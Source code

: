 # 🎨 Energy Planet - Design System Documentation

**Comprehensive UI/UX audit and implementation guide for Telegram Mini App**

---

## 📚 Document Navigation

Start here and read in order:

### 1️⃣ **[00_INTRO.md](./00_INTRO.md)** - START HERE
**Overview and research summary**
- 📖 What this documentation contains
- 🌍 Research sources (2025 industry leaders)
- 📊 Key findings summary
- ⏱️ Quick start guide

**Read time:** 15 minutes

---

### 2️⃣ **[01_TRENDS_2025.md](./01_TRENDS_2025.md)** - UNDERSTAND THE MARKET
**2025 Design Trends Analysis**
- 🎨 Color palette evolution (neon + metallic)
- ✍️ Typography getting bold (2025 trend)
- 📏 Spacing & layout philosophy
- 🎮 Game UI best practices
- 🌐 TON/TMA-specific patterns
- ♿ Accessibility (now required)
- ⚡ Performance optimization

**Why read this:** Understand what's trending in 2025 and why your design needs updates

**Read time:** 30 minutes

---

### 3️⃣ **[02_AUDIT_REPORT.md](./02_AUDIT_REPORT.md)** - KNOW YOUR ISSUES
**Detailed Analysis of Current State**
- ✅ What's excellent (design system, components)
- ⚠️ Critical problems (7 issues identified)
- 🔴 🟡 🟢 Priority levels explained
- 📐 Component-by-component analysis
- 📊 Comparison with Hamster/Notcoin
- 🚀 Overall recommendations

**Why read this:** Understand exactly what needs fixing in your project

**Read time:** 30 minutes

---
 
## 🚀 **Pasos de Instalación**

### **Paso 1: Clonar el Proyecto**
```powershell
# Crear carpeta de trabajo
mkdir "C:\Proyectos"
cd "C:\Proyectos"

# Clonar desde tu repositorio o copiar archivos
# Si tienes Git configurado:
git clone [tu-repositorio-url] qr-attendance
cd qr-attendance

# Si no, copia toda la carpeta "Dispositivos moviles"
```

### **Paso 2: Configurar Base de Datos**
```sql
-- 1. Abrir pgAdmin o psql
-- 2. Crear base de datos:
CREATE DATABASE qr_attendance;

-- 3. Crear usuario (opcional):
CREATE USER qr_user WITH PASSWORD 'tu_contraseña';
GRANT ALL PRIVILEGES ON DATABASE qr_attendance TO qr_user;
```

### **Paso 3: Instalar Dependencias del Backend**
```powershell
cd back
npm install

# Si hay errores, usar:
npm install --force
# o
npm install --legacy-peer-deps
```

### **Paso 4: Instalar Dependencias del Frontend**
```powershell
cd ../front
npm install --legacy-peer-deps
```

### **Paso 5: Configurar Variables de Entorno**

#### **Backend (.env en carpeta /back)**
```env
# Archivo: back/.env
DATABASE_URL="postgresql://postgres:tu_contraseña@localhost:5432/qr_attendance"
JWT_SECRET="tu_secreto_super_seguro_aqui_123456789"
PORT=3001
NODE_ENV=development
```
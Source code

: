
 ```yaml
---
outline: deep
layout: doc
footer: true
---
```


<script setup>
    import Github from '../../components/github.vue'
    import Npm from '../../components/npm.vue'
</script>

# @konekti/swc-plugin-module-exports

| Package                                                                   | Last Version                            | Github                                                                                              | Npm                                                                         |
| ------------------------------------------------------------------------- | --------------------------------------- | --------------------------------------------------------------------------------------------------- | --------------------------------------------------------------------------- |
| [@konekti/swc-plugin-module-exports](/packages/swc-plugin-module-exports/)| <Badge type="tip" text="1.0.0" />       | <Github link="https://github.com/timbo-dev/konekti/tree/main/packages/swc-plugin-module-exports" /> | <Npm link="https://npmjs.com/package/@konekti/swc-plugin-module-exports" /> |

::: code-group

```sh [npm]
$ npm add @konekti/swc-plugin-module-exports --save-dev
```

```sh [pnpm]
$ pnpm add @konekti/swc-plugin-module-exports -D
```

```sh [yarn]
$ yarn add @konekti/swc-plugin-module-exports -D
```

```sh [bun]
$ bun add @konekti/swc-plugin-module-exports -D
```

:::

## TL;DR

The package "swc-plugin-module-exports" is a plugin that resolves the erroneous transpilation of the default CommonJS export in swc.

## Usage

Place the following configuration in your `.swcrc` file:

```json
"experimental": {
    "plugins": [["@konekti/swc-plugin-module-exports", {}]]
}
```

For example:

......

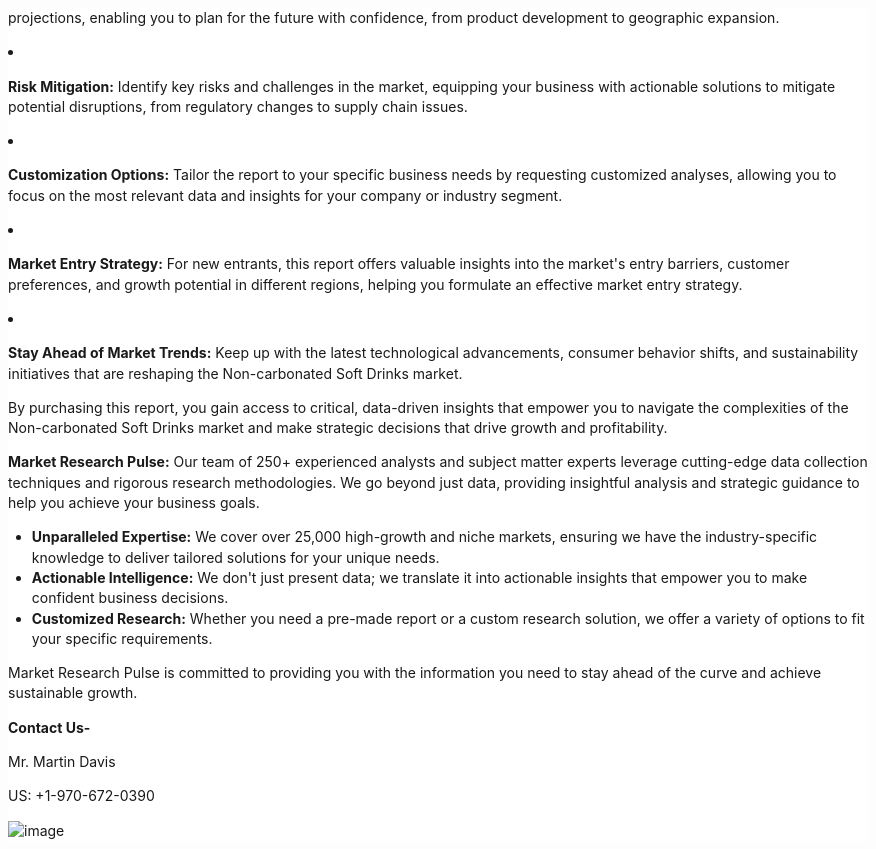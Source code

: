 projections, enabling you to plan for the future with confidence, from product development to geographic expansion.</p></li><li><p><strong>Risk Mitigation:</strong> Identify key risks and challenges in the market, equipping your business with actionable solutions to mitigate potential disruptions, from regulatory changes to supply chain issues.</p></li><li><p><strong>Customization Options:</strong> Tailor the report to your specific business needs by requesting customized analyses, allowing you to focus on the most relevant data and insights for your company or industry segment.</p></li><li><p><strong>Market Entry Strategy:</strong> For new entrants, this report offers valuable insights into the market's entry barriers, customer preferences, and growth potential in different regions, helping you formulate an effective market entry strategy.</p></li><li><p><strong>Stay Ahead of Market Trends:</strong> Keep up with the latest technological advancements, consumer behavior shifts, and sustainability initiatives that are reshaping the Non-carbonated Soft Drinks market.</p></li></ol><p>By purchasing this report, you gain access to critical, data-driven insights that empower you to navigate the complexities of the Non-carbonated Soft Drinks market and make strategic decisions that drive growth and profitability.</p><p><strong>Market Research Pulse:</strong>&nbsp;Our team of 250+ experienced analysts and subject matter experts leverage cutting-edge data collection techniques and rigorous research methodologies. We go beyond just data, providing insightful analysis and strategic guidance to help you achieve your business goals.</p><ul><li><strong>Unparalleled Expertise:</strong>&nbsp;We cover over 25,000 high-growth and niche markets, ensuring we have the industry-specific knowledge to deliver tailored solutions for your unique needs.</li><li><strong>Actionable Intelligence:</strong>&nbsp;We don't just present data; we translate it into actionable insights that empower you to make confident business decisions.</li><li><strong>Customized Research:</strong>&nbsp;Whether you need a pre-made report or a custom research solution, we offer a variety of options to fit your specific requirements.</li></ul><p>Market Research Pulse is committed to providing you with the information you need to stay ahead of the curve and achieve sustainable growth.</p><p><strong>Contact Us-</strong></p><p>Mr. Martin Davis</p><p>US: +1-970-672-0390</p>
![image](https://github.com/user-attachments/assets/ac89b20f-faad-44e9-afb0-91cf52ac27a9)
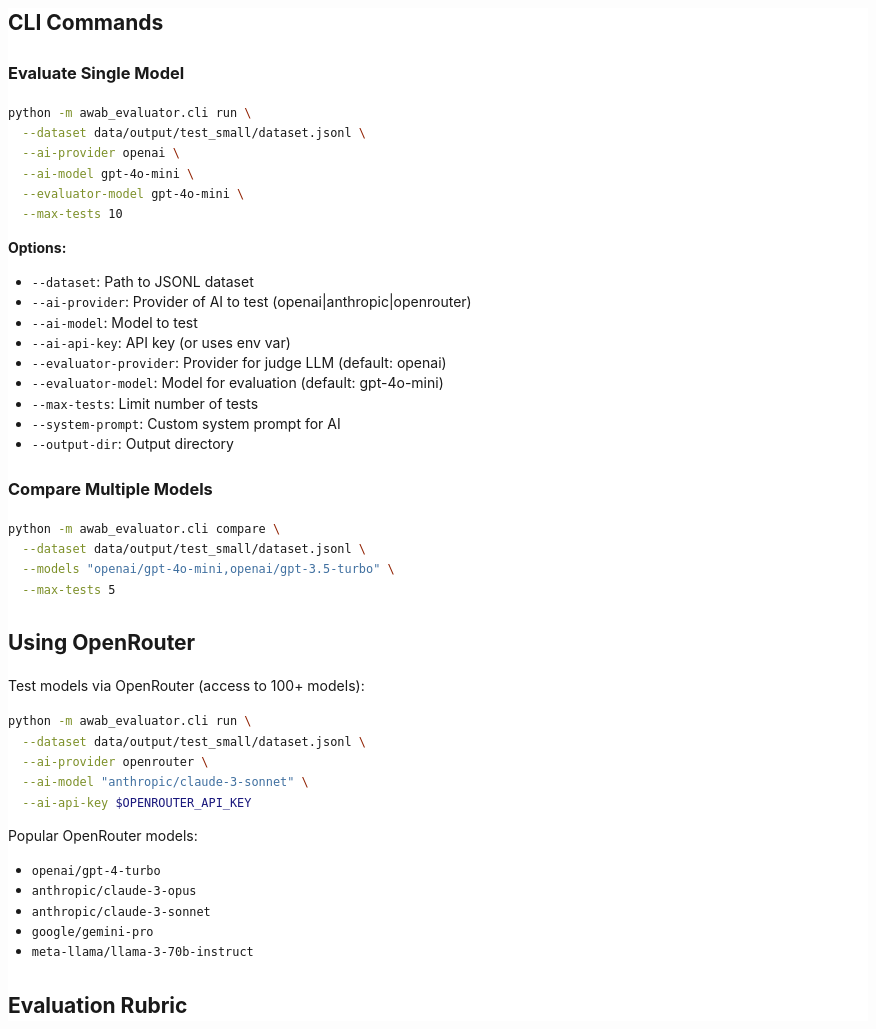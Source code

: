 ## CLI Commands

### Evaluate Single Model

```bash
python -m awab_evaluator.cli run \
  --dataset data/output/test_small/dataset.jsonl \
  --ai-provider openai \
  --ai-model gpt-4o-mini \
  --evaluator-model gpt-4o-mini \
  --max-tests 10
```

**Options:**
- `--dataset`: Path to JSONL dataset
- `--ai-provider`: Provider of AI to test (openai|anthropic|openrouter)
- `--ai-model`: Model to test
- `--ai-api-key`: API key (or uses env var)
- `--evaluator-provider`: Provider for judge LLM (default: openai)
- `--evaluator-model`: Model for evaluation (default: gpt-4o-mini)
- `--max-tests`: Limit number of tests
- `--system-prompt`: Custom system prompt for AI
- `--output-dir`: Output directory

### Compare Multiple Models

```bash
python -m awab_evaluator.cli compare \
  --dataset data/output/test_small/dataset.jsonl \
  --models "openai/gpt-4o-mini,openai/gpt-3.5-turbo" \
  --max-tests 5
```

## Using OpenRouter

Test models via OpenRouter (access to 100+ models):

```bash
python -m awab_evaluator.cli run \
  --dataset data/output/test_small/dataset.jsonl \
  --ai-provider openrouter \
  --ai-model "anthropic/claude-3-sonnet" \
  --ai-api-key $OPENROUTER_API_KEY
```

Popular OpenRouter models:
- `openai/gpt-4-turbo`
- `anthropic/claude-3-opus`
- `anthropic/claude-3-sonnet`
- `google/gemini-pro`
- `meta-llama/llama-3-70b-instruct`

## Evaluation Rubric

......

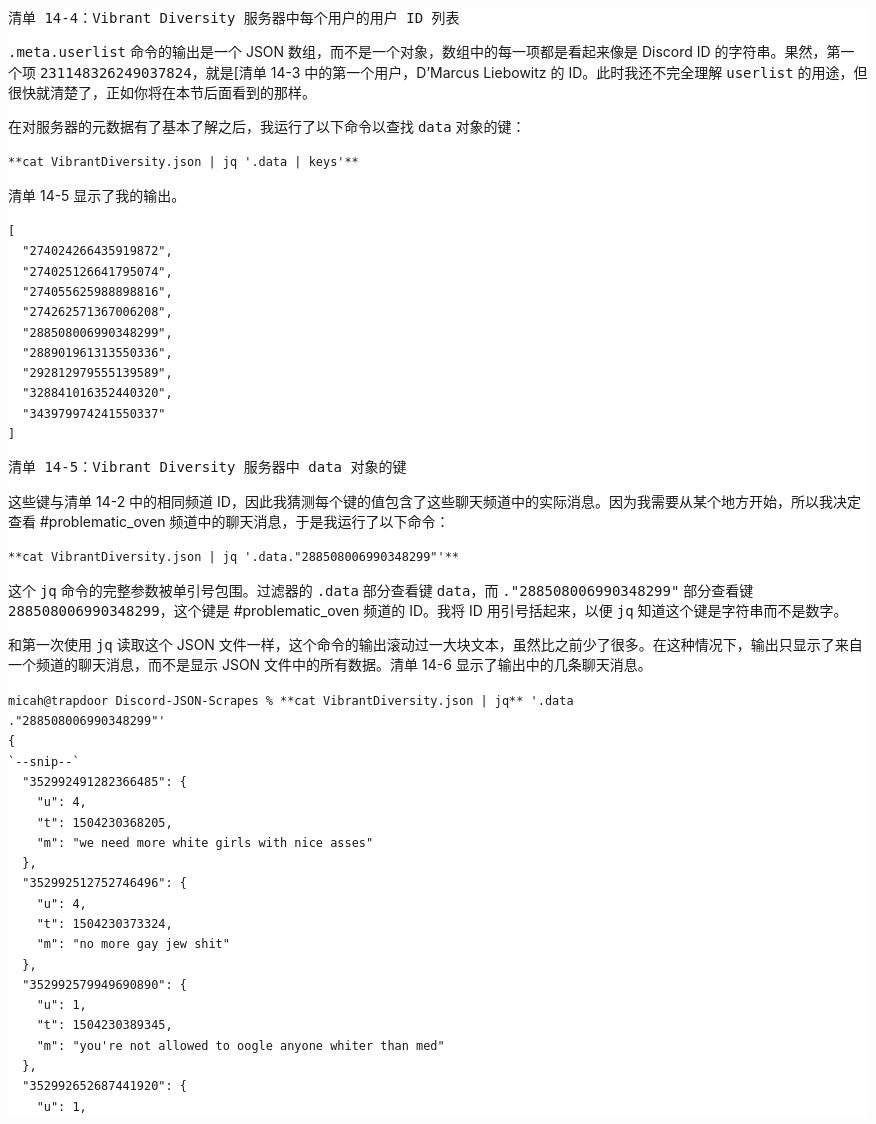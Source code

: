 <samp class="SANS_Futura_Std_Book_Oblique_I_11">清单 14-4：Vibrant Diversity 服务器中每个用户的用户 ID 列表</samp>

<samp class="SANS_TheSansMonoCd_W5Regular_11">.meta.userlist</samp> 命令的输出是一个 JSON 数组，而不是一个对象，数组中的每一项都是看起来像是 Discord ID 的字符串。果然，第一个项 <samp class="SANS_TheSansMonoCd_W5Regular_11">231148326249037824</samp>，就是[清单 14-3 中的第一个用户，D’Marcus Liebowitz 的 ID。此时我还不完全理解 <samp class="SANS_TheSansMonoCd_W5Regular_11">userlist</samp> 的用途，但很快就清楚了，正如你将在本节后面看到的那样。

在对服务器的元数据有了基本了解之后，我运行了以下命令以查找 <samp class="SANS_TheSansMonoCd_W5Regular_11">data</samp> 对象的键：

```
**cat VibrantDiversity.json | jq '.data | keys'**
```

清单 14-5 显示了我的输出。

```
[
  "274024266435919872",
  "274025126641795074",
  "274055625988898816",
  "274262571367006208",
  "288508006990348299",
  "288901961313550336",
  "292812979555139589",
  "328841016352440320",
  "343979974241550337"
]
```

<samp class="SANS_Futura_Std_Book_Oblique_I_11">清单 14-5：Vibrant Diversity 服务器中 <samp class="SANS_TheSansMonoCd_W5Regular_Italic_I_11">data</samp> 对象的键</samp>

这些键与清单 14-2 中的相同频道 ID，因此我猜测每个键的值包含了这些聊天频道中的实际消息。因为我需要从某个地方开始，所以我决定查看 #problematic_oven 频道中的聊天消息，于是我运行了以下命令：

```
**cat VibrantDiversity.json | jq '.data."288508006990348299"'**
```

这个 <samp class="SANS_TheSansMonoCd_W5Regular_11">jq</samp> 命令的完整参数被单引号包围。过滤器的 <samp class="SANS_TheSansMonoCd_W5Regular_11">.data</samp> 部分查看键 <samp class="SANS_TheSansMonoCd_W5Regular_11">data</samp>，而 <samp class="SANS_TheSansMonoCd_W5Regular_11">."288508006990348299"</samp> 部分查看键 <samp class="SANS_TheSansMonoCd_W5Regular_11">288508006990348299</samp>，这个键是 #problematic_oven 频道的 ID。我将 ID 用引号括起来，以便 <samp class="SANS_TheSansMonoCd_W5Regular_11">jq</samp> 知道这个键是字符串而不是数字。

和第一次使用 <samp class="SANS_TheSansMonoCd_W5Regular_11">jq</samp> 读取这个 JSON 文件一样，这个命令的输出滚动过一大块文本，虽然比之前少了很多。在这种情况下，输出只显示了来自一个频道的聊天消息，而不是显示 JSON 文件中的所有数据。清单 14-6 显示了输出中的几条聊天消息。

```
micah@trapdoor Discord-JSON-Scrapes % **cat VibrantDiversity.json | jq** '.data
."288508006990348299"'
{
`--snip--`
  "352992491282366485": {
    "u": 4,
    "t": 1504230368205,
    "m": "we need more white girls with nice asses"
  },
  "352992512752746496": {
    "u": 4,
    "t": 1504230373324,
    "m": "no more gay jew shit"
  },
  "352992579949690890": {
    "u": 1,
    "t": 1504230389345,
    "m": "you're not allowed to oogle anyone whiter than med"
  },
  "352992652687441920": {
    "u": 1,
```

......

Your answer should be the lines above that contain the word "Configurar", copied out.

■ **Solution for this problem**:
### **Paso 2: Configurar Base de Datos**
### **Paso 5: Configurar Variables de Entorno**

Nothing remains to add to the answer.